### What is needed
Go through the data and report how many lines include the word "same", giving only the number.

### Material to process
+ + +
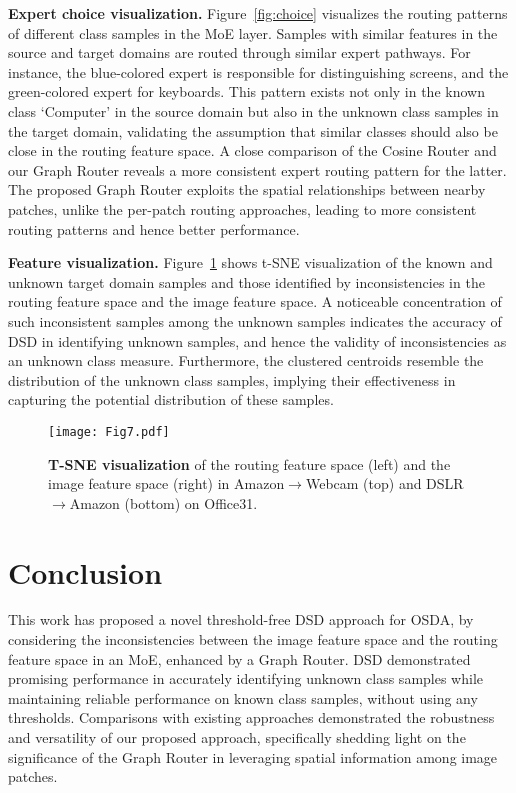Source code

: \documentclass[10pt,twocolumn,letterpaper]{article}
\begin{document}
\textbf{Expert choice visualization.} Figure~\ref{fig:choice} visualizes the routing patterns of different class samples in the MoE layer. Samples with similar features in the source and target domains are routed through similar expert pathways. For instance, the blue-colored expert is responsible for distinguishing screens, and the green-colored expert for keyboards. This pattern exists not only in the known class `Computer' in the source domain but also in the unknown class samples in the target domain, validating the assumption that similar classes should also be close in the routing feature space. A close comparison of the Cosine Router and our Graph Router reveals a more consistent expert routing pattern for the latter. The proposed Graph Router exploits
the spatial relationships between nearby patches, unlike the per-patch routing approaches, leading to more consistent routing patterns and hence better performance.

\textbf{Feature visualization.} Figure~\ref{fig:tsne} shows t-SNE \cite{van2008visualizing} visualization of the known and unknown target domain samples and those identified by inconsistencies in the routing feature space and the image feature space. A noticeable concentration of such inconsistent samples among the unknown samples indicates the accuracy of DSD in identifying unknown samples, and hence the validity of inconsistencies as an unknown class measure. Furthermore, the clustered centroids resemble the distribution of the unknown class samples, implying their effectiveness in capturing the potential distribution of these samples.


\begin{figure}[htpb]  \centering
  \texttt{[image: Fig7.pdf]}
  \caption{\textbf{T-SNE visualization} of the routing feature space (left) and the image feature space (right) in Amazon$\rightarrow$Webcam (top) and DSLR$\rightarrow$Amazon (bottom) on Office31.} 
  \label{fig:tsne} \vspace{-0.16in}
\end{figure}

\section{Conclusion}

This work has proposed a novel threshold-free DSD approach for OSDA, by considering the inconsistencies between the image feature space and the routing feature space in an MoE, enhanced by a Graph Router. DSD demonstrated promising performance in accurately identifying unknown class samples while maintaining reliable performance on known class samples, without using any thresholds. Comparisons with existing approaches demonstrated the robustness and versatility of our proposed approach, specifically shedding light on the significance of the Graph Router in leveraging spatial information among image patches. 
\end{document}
+ + +
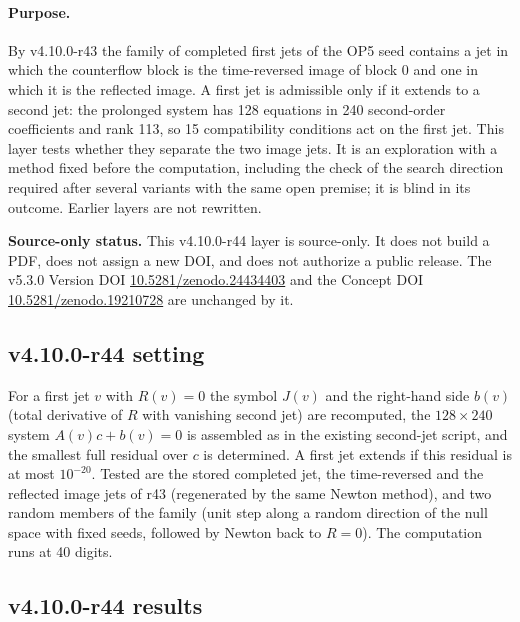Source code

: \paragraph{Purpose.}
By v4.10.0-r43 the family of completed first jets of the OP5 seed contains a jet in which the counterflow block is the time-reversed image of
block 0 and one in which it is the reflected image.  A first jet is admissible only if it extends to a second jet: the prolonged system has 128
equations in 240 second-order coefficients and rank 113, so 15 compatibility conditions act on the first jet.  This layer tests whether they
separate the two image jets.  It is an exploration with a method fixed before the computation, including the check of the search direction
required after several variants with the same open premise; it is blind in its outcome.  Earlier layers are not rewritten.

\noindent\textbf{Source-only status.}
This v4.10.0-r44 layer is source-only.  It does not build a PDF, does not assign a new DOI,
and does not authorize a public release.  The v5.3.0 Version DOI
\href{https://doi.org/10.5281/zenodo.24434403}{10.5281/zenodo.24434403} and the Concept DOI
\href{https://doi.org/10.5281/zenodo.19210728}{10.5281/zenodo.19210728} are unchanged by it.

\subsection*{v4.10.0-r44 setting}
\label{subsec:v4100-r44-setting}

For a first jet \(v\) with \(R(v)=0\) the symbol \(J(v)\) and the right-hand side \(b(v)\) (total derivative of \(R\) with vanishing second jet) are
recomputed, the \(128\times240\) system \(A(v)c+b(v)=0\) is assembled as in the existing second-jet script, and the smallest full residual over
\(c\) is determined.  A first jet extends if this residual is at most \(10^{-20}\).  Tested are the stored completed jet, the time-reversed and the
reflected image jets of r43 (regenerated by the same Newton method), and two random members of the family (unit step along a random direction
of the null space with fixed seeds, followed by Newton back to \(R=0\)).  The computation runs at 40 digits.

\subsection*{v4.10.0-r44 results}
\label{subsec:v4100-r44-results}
+ + +
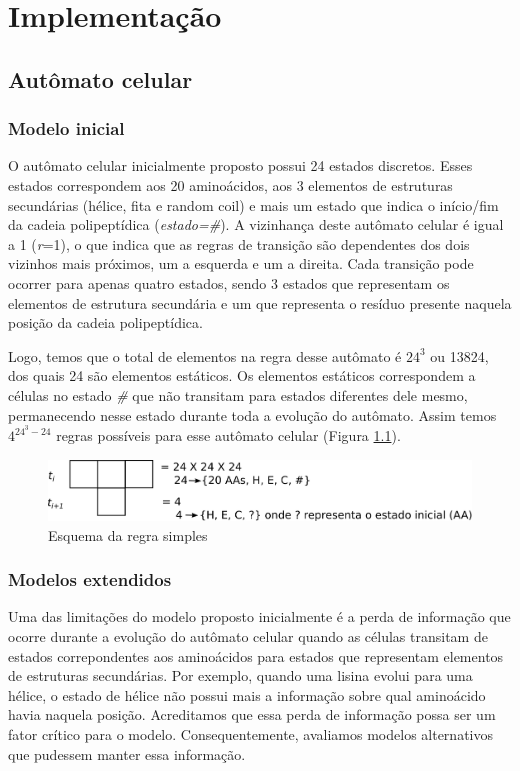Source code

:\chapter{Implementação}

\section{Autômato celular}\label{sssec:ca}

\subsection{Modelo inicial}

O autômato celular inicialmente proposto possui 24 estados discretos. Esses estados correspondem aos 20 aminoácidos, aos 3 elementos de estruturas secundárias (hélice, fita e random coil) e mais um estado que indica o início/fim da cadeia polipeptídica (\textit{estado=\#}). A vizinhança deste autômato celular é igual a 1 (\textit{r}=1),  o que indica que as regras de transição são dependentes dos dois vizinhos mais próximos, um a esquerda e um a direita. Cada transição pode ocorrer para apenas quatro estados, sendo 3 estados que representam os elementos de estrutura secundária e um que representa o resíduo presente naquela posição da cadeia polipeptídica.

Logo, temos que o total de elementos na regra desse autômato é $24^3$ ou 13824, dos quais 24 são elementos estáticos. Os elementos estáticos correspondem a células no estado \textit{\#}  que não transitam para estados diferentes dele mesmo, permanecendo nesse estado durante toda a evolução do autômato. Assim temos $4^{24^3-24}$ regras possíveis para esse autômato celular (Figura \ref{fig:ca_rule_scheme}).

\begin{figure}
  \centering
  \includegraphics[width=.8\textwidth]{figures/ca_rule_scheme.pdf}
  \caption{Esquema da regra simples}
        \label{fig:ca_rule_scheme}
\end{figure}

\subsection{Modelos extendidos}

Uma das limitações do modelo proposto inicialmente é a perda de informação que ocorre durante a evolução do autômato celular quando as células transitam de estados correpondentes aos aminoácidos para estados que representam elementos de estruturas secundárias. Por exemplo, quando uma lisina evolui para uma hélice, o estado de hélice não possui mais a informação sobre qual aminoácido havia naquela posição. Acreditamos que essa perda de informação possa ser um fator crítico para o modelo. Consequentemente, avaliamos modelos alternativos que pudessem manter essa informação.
+ + +
### Exercise response
2